═══ RECORDED INFORMATION ═══

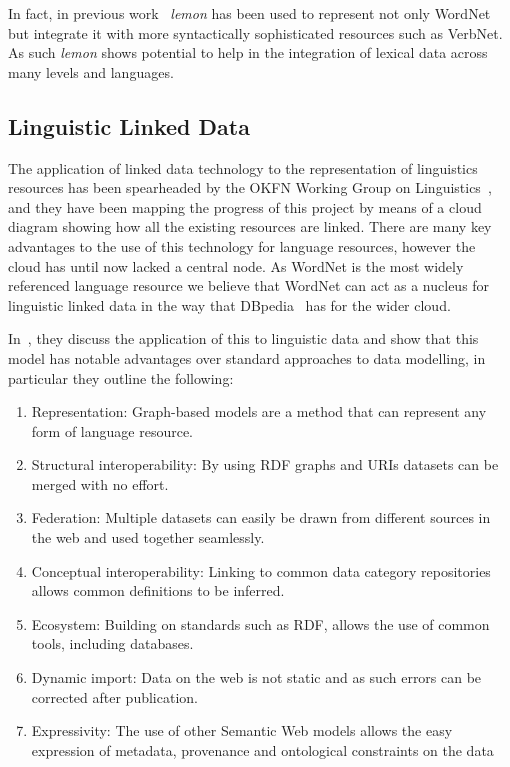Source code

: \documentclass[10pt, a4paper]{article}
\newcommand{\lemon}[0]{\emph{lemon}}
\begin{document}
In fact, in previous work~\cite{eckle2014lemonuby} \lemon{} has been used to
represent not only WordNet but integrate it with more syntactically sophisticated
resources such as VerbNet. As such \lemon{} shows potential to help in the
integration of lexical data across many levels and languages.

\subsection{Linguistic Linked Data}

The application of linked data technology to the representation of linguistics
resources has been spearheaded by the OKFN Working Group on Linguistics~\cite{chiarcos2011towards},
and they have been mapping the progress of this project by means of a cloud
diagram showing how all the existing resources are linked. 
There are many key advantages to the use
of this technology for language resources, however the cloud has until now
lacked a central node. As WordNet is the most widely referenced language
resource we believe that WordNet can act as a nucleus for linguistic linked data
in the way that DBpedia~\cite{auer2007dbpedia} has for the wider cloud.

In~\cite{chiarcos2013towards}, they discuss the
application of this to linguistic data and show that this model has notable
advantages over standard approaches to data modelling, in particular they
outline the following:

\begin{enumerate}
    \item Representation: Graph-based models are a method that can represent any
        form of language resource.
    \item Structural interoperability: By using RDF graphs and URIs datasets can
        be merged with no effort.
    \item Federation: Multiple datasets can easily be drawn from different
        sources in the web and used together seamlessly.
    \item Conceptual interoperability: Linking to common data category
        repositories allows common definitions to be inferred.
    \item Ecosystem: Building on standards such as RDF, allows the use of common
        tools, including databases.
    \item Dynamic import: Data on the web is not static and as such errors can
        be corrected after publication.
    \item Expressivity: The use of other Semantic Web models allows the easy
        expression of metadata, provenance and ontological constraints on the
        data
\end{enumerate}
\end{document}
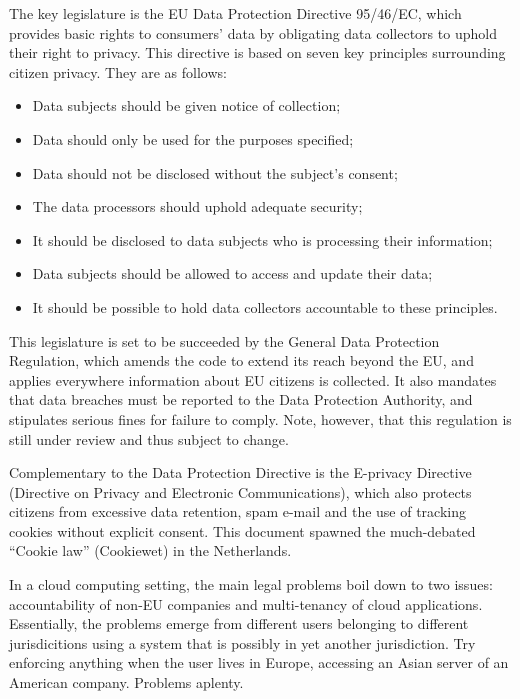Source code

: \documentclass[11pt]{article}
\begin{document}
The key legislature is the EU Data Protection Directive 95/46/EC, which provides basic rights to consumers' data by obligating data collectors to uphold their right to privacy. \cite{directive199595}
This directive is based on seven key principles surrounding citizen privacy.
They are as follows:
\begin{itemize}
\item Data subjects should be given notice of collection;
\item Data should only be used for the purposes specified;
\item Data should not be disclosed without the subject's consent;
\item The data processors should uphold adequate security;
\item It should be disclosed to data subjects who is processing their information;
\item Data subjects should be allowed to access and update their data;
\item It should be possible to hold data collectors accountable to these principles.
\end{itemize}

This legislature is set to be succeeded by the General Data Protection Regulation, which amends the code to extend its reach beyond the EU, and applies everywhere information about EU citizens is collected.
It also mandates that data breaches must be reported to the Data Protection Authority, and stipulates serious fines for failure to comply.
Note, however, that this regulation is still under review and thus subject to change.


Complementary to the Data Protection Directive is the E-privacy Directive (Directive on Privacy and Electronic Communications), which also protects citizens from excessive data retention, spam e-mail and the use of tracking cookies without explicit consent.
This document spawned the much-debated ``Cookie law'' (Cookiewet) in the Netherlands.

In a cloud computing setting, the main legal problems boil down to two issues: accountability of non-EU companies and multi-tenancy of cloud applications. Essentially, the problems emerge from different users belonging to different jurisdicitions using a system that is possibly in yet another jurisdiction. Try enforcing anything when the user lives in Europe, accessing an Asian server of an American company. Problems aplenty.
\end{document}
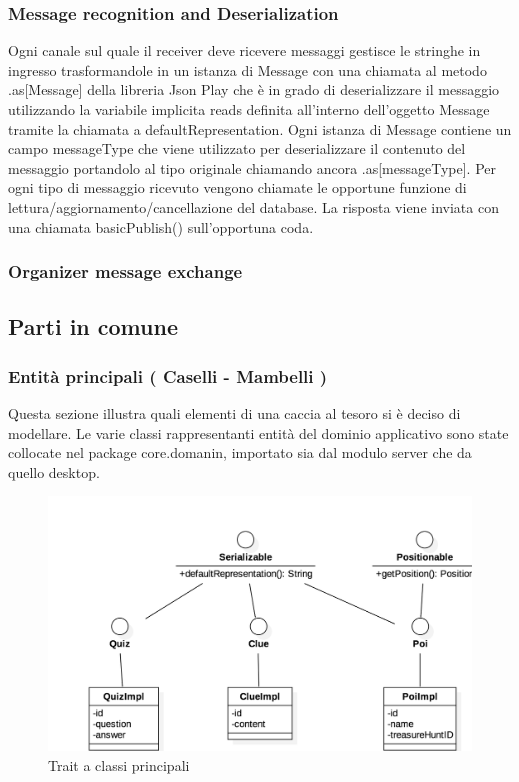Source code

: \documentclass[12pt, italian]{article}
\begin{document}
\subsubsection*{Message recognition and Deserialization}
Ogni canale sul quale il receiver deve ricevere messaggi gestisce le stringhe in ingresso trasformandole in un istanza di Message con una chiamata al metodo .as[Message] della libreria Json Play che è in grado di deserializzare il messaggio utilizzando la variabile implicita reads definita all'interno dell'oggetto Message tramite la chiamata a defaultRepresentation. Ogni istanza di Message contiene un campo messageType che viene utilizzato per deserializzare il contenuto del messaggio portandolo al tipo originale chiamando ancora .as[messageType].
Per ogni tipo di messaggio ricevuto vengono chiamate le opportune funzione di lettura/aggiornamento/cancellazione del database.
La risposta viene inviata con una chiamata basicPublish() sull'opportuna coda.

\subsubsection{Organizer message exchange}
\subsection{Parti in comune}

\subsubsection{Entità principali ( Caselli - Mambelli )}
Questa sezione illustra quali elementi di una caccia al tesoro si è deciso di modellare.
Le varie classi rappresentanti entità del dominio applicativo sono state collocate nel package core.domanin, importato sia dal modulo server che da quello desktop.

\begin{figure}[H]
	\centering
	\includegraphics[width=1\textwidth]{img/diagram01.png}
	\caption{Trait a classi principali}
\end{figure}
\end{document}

═══

• **TASK STATEMENT**: In the records above, find each line that mentions the word "advantages", and copy it.

• **RESPONSE TO THIS EXERCISE**:
There are many key advantages to the use
advantages over standard approaches to data modelling, in particular they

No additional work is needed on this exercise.